Wetenschap
1. Oxidatie: Dit proces treedt op wanneer ijzer in rotsen reageert met zuurstof in de lucht of water, waardoor ijzeroxide (roest) wordt gevormd. Roest is zwakker dan het originele ijzer, waardoor de rots afbrokkelt.
Voorbeeld: Een roestig, afbrokkelende ijzeren hekpost.
2. Zure regen: Regenwater kan zuur worden door verontreinigende stoffen in de lucht zoals zwaveldioxide en stikstofoxiden. Deze zure regen reageert met de mineralen in rotsen, waardoor ze oplossen en verzwakken.
Voorbeeld: Een kalksteenstandbeeld geërodeerd door zure regen, met duidelijke putjes en verlies van detail.

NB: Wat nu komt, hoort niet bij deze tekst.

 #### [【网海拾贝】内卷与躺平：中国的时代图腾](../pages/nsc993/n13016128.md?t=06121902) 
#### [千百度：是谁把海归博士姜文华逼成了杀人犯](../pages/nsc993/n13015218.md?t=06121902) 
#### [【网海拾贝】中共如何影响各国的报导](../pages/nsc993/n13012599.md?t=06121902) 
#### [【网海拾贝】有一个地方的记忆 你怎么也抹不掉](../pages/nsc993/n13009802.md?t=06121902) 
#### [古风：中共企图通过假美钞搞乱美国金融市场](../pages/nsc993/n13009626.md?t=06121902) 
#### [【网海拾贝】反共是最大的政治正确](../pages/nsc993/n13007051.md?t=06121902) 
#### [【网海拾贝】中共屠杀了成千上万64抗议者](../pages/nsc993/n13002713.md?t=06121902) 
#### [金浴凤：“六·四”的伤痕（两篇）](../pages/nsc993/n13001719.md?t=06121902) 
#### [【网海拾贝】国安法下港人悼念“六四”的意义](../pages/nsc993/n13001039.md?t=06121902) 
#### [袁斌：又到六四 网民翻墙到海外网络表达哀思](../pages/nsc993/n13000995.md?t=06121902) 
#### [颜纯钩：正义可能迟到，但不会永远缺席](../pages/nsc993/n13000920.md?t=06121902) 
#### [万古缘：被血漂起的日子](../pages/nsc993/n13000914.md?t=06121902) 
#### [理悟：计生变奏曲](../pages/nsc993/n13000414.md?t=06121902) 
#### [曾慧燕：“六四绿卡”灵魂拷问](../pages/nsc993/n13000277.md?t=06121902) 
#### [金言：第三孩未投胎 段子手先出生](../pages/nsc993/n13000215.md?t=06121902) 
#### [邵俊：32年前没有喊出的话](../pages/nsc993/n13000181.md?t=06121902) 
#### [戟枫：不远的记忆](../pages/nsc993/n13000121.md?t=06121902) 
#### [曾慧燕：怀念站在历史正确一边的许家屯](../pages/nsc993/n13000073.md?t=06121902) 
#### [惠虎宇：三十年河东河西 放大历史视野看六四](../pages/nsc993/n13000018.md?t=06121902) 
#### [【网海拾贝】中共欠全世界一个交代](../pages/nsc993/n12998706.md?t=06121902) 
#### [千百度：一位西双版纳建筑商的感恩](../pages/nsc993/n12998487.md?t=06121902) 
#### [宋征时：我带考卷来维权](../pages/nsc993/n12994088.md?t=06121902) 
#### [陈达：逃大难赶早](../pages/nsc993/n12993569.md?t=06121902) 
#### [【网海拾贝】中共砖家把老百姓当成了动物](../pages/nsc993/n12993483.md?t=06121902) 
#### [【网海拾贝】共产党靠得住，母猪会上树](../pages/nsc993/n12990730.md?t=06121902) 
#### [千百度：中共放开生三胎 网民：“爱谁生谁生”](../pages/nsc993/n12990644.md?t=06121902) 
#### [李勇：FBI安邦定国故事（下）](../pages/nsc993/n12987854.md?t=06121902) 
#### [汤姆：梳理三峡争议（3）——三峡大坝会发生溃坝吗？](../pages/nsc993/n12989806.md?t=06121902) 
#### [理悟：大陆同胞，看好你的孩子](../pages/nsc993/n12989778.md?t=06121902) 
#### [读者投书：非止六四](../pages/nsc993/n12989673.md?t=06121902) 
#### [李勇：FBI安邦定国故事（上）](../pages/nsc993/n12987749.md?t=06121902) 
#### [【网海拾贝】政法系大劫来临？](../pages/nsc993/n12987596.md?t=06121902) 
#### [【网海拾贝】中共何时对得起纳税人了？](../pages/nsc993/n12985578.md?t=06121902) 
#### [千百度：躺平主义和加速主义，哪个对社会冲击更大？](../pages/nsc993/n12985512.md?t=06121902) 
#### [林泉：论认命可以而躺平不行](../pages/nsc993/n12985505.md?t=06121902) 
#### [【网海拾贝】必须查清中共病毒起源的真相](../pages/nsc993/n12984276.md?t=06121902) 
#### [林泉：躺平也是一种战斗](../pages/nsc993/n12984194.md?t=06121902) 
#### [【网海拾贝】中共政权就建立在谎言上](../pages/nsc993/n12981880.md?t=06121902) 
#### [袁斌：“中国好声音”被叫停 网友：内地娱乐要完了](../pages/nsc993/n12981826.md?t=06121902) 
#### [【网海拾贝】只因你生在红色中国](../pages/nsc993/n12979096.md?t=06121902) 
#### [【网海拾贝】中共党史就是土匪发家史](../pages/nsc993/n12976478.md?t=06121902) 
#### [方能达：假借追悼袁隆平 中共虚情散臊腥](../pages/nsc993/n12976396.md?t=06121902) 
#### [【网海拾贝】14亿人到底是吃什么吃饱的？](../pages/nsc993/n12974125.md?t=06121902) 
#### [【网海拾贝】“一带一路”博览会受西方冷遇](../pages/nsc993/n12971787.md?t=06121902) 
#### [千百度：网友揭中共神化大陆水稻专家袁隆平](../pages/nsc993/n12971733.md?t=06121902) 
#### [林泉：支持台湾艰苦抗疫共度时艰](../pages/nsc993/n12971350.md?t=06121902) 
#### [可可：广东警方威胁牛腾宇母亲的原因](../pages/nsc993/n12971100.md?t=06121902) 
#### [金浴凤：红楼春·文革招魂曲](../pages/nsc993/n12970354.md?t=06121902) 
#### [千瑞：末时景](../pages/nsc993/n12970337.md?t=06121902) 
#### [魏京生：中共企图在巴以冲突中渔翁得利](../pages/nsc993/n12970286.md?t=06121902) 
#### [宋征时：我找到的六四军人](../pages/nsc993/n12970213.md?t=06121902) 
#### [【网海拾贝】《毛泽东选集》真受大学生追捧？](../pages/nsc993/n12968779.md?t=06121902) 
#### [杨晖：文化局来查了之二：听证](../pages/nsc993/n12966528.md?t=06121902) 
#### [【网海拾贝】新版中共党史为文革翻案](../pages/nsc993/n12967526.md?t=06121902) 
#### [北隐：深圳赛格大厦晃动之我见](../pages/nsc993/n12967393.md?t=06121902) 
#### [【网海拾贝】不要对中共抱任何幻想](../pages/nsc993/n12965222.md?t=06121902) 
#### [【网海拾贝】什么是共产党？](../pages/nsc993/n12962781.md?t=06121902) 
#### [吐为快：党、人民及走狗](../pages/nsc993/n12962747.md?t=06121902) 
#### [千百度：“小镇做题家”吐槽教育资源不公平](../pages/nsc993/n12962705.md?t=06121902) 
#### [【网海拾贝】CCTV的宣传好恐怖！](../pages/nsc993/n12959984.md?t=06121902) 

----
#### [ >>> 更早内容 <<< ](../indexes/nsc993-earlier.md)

1. Freeze-Thaw: Water sijpelt in scheuren in rotsen. Wanneer het bevriest, breidt het zich uit en legt het druk uit op de rots. Herhaalde bevriezing en ontdooide cycli zorgt er uiteindelijk voor dat de rots barsten en uit elkaar breken.

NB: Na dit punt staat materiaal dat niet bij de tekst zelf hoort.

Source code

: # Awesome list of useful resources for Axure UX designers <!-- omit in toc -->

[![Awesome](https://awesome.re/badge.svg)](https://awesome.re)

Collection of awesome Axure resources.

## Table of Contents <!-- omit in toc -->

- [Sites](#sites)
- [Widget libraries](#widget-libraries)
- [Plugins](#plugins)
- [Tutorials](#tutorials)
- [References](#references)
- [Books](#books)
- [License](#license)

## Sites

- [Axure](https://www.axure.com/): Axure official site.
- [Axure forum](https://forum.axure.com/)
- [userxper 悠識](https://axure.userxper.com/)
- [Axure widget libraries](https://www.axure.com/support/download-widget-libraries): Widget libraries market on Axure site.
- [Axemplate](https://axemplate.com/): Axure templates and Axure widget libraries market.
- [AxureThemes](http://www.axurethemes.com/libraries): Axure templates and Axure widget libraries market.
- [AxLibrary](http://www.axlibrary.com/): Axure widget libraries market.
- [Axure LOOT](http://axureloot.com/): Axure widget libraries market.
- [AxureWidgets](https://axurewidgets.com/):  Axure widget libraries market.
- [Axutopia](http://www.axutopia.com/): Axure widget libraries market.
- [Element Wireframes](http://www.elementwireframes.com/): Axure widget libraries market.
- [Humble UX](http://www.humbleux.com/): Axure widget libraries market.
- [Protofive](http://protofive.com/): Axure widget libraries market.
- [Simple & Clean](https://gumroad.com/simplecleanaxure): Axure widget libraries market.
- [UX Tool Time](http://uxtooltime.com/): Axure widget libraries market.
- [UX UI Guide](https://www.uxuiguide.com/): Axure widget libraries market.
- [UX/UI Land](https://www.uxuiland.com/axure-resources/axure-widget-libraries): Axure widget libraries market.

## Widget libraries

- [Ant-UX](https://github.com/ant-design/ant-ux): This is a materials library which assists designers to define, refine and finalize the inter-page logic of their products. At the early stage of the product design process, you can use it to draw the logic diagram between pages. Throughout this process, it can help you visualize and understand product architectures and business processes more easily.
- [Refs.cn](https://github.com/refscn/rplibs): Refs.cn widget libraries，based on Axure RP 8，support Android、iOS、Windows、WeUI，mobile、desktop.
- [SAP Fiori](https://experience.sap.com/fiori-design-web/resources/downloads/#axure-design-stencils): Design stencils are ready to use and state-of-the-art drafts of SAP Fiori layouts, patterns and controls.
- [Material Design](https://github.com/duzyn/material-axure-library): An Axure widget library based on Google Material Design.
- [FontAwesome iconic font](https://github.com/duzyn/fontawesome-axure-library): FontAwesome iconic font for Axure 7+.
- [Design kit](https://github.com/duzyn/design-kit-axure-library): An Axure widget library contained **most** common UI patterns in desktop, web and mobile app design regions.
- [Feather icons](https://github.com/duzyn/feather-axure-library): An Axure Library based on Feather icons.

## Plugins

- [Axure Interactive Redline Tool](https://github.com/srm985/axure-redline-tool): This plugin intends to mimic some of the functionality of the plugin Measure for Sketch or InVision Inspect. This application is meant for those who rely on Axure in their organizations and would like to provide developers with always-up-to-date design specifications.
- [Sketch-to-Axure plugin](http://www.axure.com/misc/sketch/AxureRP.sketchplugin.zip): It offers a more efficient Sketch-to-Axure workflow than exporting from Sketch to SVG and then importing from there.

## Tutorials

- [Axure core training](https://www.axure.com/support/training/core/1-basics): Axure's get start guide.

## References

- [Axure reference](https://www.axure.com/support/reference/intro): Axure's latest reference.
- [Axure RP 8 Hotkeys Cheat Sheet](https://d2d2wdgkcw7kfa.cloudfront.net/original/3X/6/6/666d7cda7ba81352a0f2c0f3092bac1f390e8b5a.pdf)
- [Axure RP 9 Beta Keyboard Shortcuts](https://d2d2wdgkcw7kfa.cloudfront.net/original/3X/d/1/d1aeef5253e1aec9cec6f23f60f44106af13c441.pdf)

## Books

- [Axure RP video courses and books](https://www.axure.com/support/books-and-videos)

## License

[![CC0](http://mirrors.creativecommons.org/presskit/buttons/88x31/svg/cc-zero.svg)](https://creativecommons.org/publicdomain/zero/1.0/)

Voorbeeld: Een rotswand met gekartelde, gebroken randen, indicatief voor herhaalde vries-dooi cycli.
2. Slijtage: Rotsen worden versleten door de wrijving van andere rotsen, zand of water. Dit kan gebeuren door wind die zanddeeltjes draagt tegen rotsoppervlakken, of gletsjers die rotsen en keien over het land slepen.
Voorbeeld: Een gladde, afgeronde riviersteen, gepolijst door de schurende werking van water en sediment.